-- Exercise description --
Look through the listing for the string "predictions" and copy out every line that holds it.

═══ Supplied data ═══

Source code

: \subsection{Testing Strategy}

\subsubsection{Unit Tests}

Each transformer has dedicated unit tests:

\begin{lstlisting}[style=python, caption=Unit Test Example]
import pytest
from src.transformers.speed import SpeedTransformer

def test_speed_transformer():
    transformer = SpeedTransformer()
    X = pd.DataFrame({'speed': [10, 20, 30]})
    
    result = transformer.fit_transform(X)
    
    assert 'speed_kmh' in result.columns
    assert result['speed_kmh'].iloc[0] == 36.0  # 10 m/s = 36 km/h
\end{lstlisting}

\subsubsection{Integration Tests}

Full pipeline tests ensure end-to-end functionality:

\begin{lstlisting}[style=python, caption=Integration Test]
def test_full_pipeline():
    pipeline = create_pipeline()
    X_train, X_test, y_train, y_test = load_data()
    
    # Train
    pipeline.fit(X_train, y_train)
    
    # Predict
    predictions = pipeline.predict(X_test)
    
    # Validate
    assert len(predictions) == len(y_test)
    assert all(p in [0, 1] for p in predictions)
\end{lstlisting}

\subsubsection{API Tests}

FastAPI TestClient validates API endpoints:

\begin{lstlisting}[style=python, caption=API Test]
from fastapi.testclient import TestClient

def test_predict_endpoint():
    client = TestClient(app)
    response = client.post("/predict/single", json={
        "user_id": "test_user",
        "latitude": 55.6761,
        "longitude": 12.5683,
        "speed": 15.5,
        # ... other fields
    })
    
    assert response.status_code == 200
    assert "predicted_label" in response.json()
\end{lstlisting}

═══

-- Answer below --
    predictions = pipeline.predict(X_test)
    assert len(predictions) == len(y_test)
    assert all(p in [0, 1] for p in predictions)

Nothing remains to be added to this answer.